So I'm just going to end this post with this:

You look damn good on BIGBANG Fridays.


BIGBANG Captions Part VIII


Sex God: What do you mean you won't have sex with me? I rented this hotel room for us and everything. Don't tell me you'd rather have sex with that toothpick Ji-Yong. He might be able to howl, but baby I grunt and I'll bust this iron bed frame into pieces .... You sure you don't want to have sex with me?


BIGBANG Captions Part VII


King of Foreplay: I'M TIRED OF HOLDING MY V-CARD!!!

I wonder how many comments this post will receive.


The Schizo Badass: Taeyang

I believe that the King of Foreplay can't really make up his mind as to whether or not he wants to be a complete and total badass. He flip flops from being sweet, innocent boy next door, to the dude you're only interested in having casual sex with and who you know won't call you back for at least two weeks, maybe one if he really likes you.


Usually, when he's performing, he exudes the tendencies of being a badass. I mean ... he looks like not only he knows what the hell he's doing in between the sheets, but he's practiced his skills time and time again. You know you've questioned whether or not he for sure has that V-Card of his every time he chest pops, pelvic thrusts, or rolls his body. And you know that you've thought to yourself time and time again that there is absolutely no way this man has never had a girlfriend, and that he just has to have some skanks on speed dial for a booty call.

Don't deny it.


But then, when he's off stage, he's this lovable, sweet-tempered, shy, good little religious boy that blushes at having an unholy thought of a sexual nature. And you have to wonder where the hell that animal that was on stage went and when he will come back. Will he come back on stage again, or will you be the lucky skank girl who seduces the charming, sweet, Bible-carrying boy and corrupt him?

I've corrupted enough people, thank you. I will not add him to that list. That's up to you ladies.


BIGBANG Captions Part VI


Mr. Happy: Hey, I have a nice ass! TKPA, why don't you ever blog about my ass?

Because, Dae ... someone will kill me and I value my life a bit more than I should. (Really, she will kill me).


The Original Badass: T.O.P


I'm sorry. Jun Hyung might be a badass and all ... but he has nothing on Sex God. No one does. Just like his smolder sex stare, his badass image cannot be duplicated. Imitated, definitely. Duplicated? Hell no.
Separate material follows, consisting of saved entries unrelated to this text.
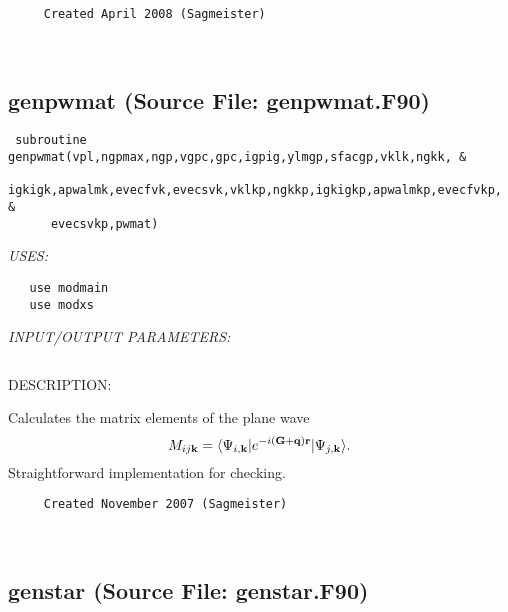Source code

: \documentclass[11pt]{article}
\begin{document}
\begin{verbatim}     Created April 2008 (Sagmeister)\end{verbatim}


 
 
\mbox{}\hrulefill\ 
 
\subsection{genpwmat (Source File: genpwmat.F90)}


\begin{verbatim} subroutine genpwmat(vpl,ngpmax,ngp,vgpc,gpc,igpig,ylmgp,sfacgp,vklk,ngkk, &
      igkigk,apwalmk,evecfvk,evecsvk,vklkp,ngkkp,igkigkp,apwalmkp,evecfvkp, &
      evecsvkp,pwmat)\end{verbatim}{\em USES:}
\begin{verbatim}   use modmain
   use modxs\end{verbatim}{\em INPUT/OUTPUT PARAMETERS:}
\begin{verbatim} \end{verbatim}
{\sf DESCRIPTION:\\ }

    Calculates the matrix elements of the plane wave
     $$ M_{ij{\bf k}}=\langle\Psi_{i,{\bf k}}|e^{-i({\bf G}+{\bf q}){\bf r}}|
        \Psi_{j,{\bf k}}\rangle. $$
    Straightforward implementation for checking.
  
\begin{verbatim}     Created November 2007 (Sagmeister)\end{verbatim}






 
 
\mbox{}\hrulefill\ 
 
\subsection{genstar (Source File: genstar.F90)}
\end{document}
Do you see any other idols pulling off the role of a sadistic assassin? I don't think so. And if you bring up Rain ... well, he wasn't necessarily an assassin, more like a ninja seeking revenge. And he definitely was not sadistic. T.O.P ... yeah, dude was fucking nuts in IRIS.

I can totally see Sex God showing up at my house because he felt like it. He doesn't care what I have planned for that night, he's taking me out anyway and I better fucking go with him or else I'll never see him again. And face it, he could make me do anything with that voice of his, so it's not like I'm going to put up a major protest.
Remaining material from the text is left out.